Dr. Brian E. Jackson

Borrowing a phrase from one of the most prolific storytellers of this era, “The Golden Girls’” Sophia Petrillo: Picture it. Horticulture. 1975 to 2000. The Yellow Pages and corded rotary phones are used daily. Methyl bromide is on the outs (seemingly) and fire ants became public enemy No. 1. Some global conflicts ended while others began. The Space Shuttle Challenger disaster gave us pause, global warming and climate change guided polices, and the fledgling internet would soon give rise to the greatest innovative era in our history. Get ready—Y2K is coming! 
Welcome to the last quarter of the 20th century! A period defined by the energy crisis, the quest for automation and mechanization, computers/robotics, environmentalism and resource conservation (Figure 1).
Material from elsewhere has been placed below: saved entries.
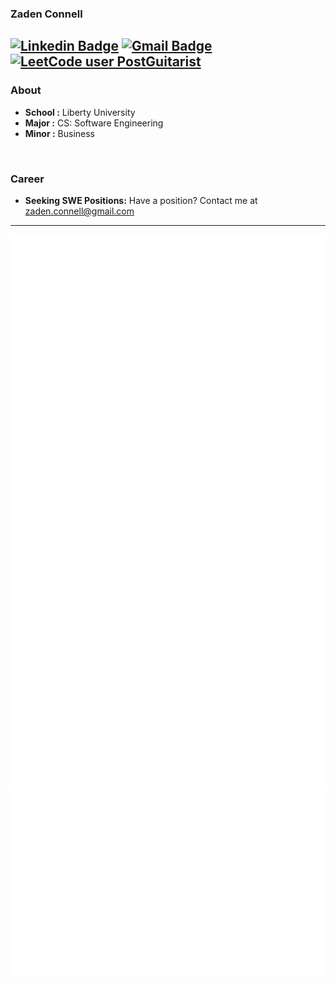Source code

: ### Zaden Connell 
[![Linkedin Badge](https://img.shields.io/badge/-Zaden%20Connell-blue?style=for-the-badge&logo=Linkedin&logoColor=white&link=https://www.linkedin.com/in/zaden-connell//)](https://www.linkedin.com/in/zaden-connell/) [![Gmail Badge](https://img.shields.io/badge/-zaden.connell@gmail.com-c14438?style=for-the-badge&logo=Gmail&logoColor=white&link=mailto:zaden.connell@gmail.com)](mailto:zaden.connell@gmail.com) [![LeetCode user PostGuitarist](https://img.shields.io/badge/dynamic/json?style=for-the-badge&labelColor=black&color=%23ffa116&label=Solved&query=solvedOverTotal&url=https%3A%2F%2Fleetcode-badge.vercel.app%2Fapi%2Fusers%2FPostGuitarist&logo=leetcode&logoColor=yellow)](https://leetcode.com/PostGuitarist/)
---------------------------------------------------------------------------------------------------------------------------------------------------------------------------------
### About

-  **School :** Liberty University
-  **Major :** CS: Software Engineering
-  **Minor :** Business
<br />

### Career

- **Seeking SWE Positions:** Have a position? Contact me at zaden.connell@gmail.com

---------------------------------------------------------------------------------------------------------------------------------------------------------------------------------

<!--
https://github.community/t/support-theme-context-for-images-in-light-vs-dark-mode/147981/84
-->
<a href="https://github.com/postguitarist/github-stats">
<img src="https://github.com/postguitarist/postguitarist/blob/master/generated/overview.svg#gh-dark-mode-only" />
<img src="https://github.com/postguitarist/postguitarist/blob/master/generated/languages.svg#gh-dark-mode-only" />
<img src="https://github.com/postguitarist/postguitarist/blob/master/generated/overview.svg#gh-light-mode-only" />
<img src="https://github.com/postguitarist/postguitarist/blob/master/generated/languages.svg#gh-light-mode-only" />
</a>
Figure 1. Polices and technologies shaped the end of the 20th century. 

Growers navigated these changes while also adjusting to new governmental regulations and reforms, including the EPA, Clean Air and Water Acts, immigration reform, regulated plant quarantines, etc., all of which affected their operations. Let’s take a look at some of the innovations across the growing media and plant production industry due to—or despite—new policies and regulations.

1970s 
The latter half of the 1970s saw continued industry use of super-absorbent polymers (hydrogels) as additives to growing media (i.e. Viterra and Terra-Sorb), as well as broader use of improved surfactants (i.e. Aquatrols), both aimed at water use efficiency in plant production (Figure 3). Wood chip boilers and floor heating became common in greenhouses, capillary watering mats and sub-irrigation systems were becoming popular, and the entire industry (world) was adopting barcodes, which in case you were wondering, was first used to scan a pack of Wrigley’s chewing gum in 1974. 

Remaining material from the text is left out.